【パブリックコメント】参加してみませんか?国や地方自治体のルールが決まる前に意見を出すことができる!
知ってましたか?法律や国・地方自治体の各種施策の企画や立案等に参加できる制度があります。
年齢制限がないため、誰でも参加可能。国や地方の制度改正などに自分の意見を述べてみませんか?
目次
パブリックコメントとは
パブリックコメントとは、行政手続法という法律に定められた行政手続きの一つで、国などが法律や規則、命令などを制定しようとするときに、広く国民等(=パブリック)に、意見・情報・改善案など(=コメント)を求めることをいい、通称「パブコメ」といわれています。
パブリックコメント制度の目的
国や自治体の法律などのルールやなどは国民生活と密接不可分であり、国民の生活実態に沿ったものとなる必要がありますよね。
そこで、あらかじめ新たなルールなどを制定するときには、案の段階で国民等に公開し、広く意見を募ることとしています。
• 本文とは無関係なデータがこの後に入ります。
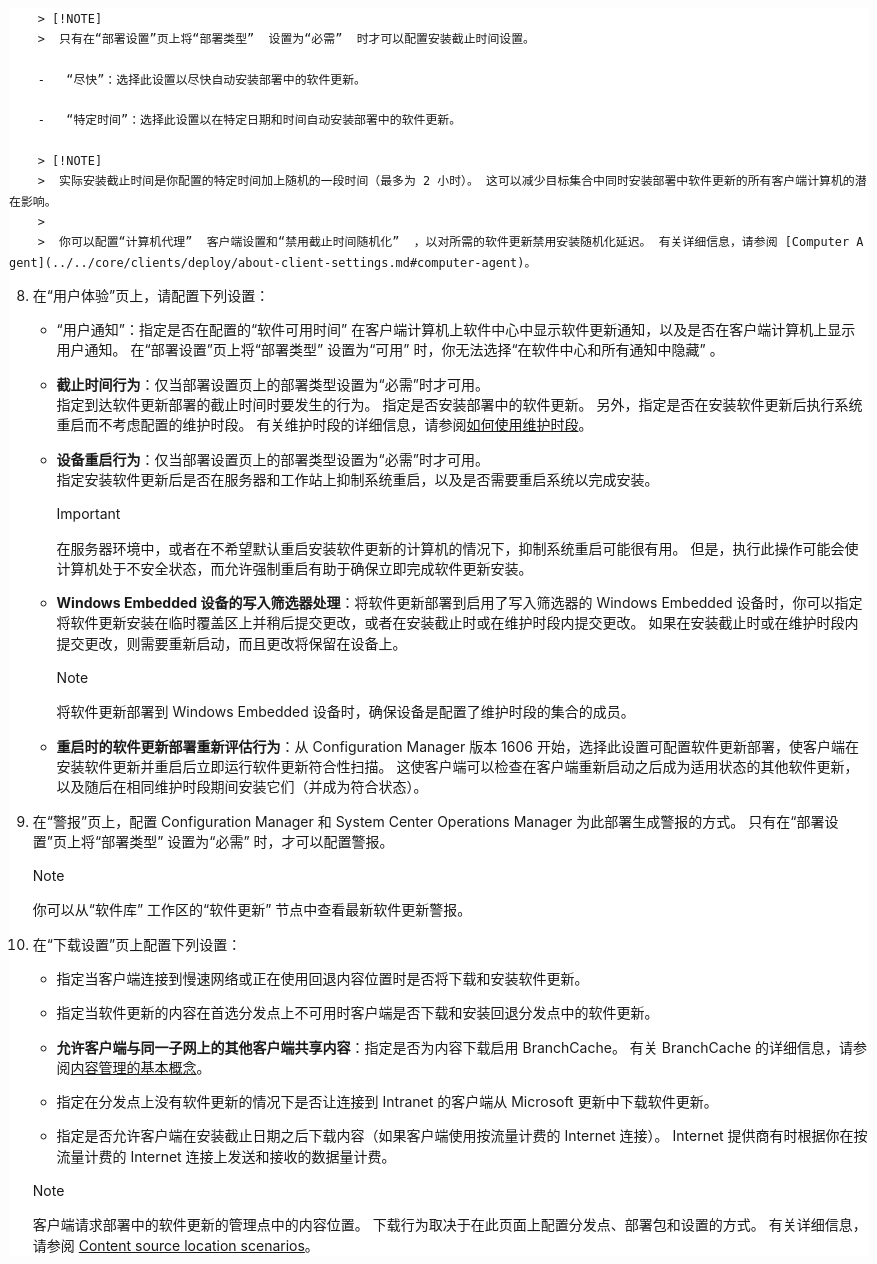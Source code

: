        > [!NOTE]  
        >  只有在“部署设置”页上将“部署类型”  设置为“必需”  时才可以配置安装截止时间设置。  

        -   “尽快”：选择此设置以尽快自动安装部署中的软件更新。  

        -   “特定时间”：选择此设置以在特定日期和时间自动安装部署中的软件更新。  

        > [!NOTE]  
        >  实际安装截止时间是你配置的特定时间加上随机的一段时间（最多为 2 小时）。 这可以减少目标集合中同时安装部署中软件更新的所有客户端计算机的潜在影响。  
        >   
        >  你可以配置“计算机代理”  客户端设置和“禁用截止时间随机化”  ，以对所需的软件更新禁用安装随机化延迟。 有关详细信息，请参阅 [Computer Agent](../../core/clients/deploy/about-client-settings.md#computer-agent)。  

8.  在“用户体验”页上，请配置下列设置：  

    -   “用户通知”：指定是否在配置的“软件可用时间”  在客户端计算机上软件中心中显示软件更新通知，以及是否在客户端计算机上显示用户通知。 在“部署设置”页上将“部署类型”  设置为“可用”  时，你无法选择“在软件中心和所有通知中隐藏” 。  

    -   **截止时间行为**：仅当部署设置页上的部署类型设置为“必需”时才可用。   
    指定到达软件更新部署的截止时间时要发生的行为。 指定是否安装部署中的软件更新。 另外，指定是否在安装软件更新后执行系统重启而不考虑配置的维护时段。 有关维护时段的详细信息，请参阅[如何使用维护时段](../../core/clients/manage/collections/use-maintenance-windows.md)。  

    -   **设备重启行为**：仅当部署设置页上的部署类型设置为“必需”时才可用。    
    指定安装软件更新后是否在服务器和工作站上抑制系统重启，以及是否需要重启系统以完成安装。  

        > [!IMPORTANT]  
        >  在服务器环境中，或者在不希望默认重启安装软件更新的计算机的情况下，抑制系统重启可能很有用。 但是，执行此操作可能会使计算机处于不安全状态，而允许强制重启有助于确保立即完成软件更新安装。

    -   **Windows Embedded 设备的写入筛选器处理**：将软件更新部署到启用了写入筛选器的 Windows Embedded 设备时，你可以指定将软件更新安装在临时覆盖区上并稍后提交更改，或者在安装截止时或在维护时段内提交更改。 如果在安装截止时或在维护时段内提交更改，则需要重新启动，而且更改将保留在设备上。  

        > [!NOTE]  
        >  将软件更新部署到 Windows Embedded 设备时，确保设备是配置了维护时段的集合的成员。  

    - **重启时的软件更新部署重新评估行为**：从 Configuration Manager 版本 1606 开始，选择此设置可配置软件更新部署，使客户端在安装软件更新并重启后立即运行软件更新符合性扫描。 这使客户端可以检查在客户端重新启动之后成为适用状态的其他软件更新，以及随后在相同维护时段期间安装它们（并成为符合状态）。

9. 在“警报”页上，配置 Configuration Manager 和 System Center Operations Manager 为此部署生成警报的方式。 只有在“部署设置”页上将“部署类型”  设置为“必需”  时，才可以配置警报。  

    > [!NOTE]  
    >  你可以从“软件库”  工作区的“软件更新”  节点中查看最新软件更新警报。  

10. 在“下载设置”页上配置下列设置：  

    -   指定当客户端连接到慢速网络或正在使用回退内容位置时是否将下载和安装软件更新。  

    -   指定当软件更新的内容在首选分发点上不可用时客户端是否下载和安装回退分发点中的软件更新。  

    -   **允许客户端与同一子网上的其他客户端共享内容**：指定是否为内容下载启用 BranchCache。 有关 BranchCache 的详细信息，请参阅[内容管理的基本概念](../../core/plan-design/hierarchy/fundamental-concepts-for-content-management.md#branchcache)。  

    -   指定在分发点上没有软件更新的情况下是否让连接到 Intranet 的客户端从 Microsoft 更新中下载软件更新。  

    -   指定是否允许客户端在安装截止日期之后下载内容（如果客户端使用按流量计费的 Internet 连接）。 Internet 提供商有时根据你在按流量计费的 Internet 连接上发送和接收的数据量计费。  

    > [!NOTE]  
    >  客户端请求部署中的软件更新的管理点中的内容位置。 下载行为取决于在此页面上配置分发点、部署包和设置的方式。 有关详细信息，请参阅 [Content source location scenarios](../../core/plan-design/hierarchy/content-source-location-scenarios.md)。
集まった国民の意見を法令等に考慮することで、行政の公平性を確保し透明性を高めることを目的にしています。
パブリックコメント制度の概要
この制度は、「行政手続法(第39条)」に定められており、その概要は次のとおりです。
- 国の行政機関等の法的な義務として定められており、適用除外事由に当たらない限り必ず手続きを行わなければならない。
- 法律や、法律に基づく告示を含む命令、審査基準、処分基準、行政指導指針が対象である。
- 意見提出(募集)期間は、公示の日から起算して30日以上の期間。やむをえない理由があるときは、30日を下回る意見提出期間を定めることもできる。
- 公示の方法は、総務大臣が定めた、電子情報処理組織を使用する方法その他の情報通信の技術を利用する方法により行われる。
- 地方公共団体(都道府県および市町村)については「努力義務」とされているが、多くの地方公共団体等では条例・要綱等により同様の制度を設けている。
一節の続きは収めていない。